What this task involves. Every entry below must be retyped exactly, and the pictures must be left out.

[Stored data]
======

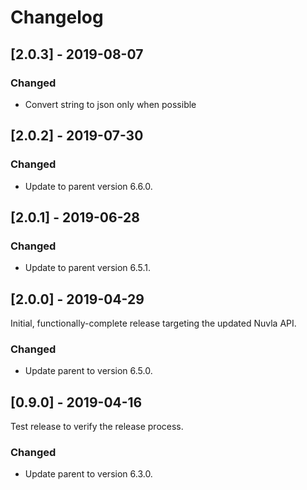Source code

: # Changelog

## [2.0.3] - 2019-08-07

### Changed

  - Convert string to json only when possible

## [2.0.2] - 2019-07-30

### Changed

  - Update to parent version 6.6.0.

## [2.0.1] - 2019-06-28

### Changed

  - Update to parent version 6.5.1.

## [2.0.0] - 2019-04-29

Initial, functionally-complete release targeting the updated Nuvla API.

### Changed

  - Update parent to version 6.5.0.

## [0.9.0] - 2019-04-16

Test release to verify the release process.

### Changed

  - Update parent to version 6.3.0.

======

Finished exercise.
Source code

: # Changelog

## [2.0.3] - 2019-08-07

### Changed

  - Convert string to json only when possible

## [2.0.2] - 2019-07-30

### Changed

  - Update to parent version 6.6.0.

## [2.0.1] - 2019-06-28

### Changed

  - Update to parent version 6.5.1.

## [2.0.0] - 2019-04-29

Initial, functionally-complete release targeting the updated Nuvla API.

### Changed

  - Update parent to version 6.5.0.

## [0.9.0] - 2019-04-16

Test release to verify the release process.

### Changed

  - Update parent to version 6.3.0.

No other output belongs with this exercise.